The use of AOD-9604, in accordance with the WADA code, brings with it the standard two-year ban. A reading of the explanatory notes within the WADA Code attached to rules 10.5.1 and 10.5.2 indicates that players banned for administering AOD-9604 will have a very hard time getting their penalties overturned as the notes specify the administration of a prohibited substance by the athlete’s personal physician or trainer without disclosure to the athlete does not constitute an acceptable excuse to have a ban overturned.

If the bans are imposed, it could be argued that the players were simply complying with instructions given to them by people they believed were in a position of trust, who had been installed within the club by its administration after a test of due diligence and it may be said the young men in question were simply acting on good faith when asked to submit to certain medical protocols.
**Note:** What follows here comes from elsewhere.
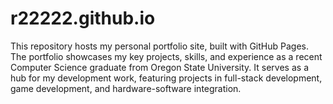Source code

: # r22222.github.io
This repository hosts my personal portfolio site, built with GitHub Pages. The portfolio showcases my key projects, skills, and experience as a recent Computer Science graduate from Oregon State University. It serves as a hub for my development work, featuring projects in full-stack development, game development, and hardware-software integration.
The examples of young athletes in countries like East Germany back in the 1970s and ’80s can be cited wherein athletes took sinister substances like testosterone and anabolic steroids after being wrongly told that there were only vitamin pills.

However, a big majority of sports thinkers believe it is hard to see any leniency being granted to those who were administered banned substances given the framework of the WADA Code and the way it has been applied since it was codified.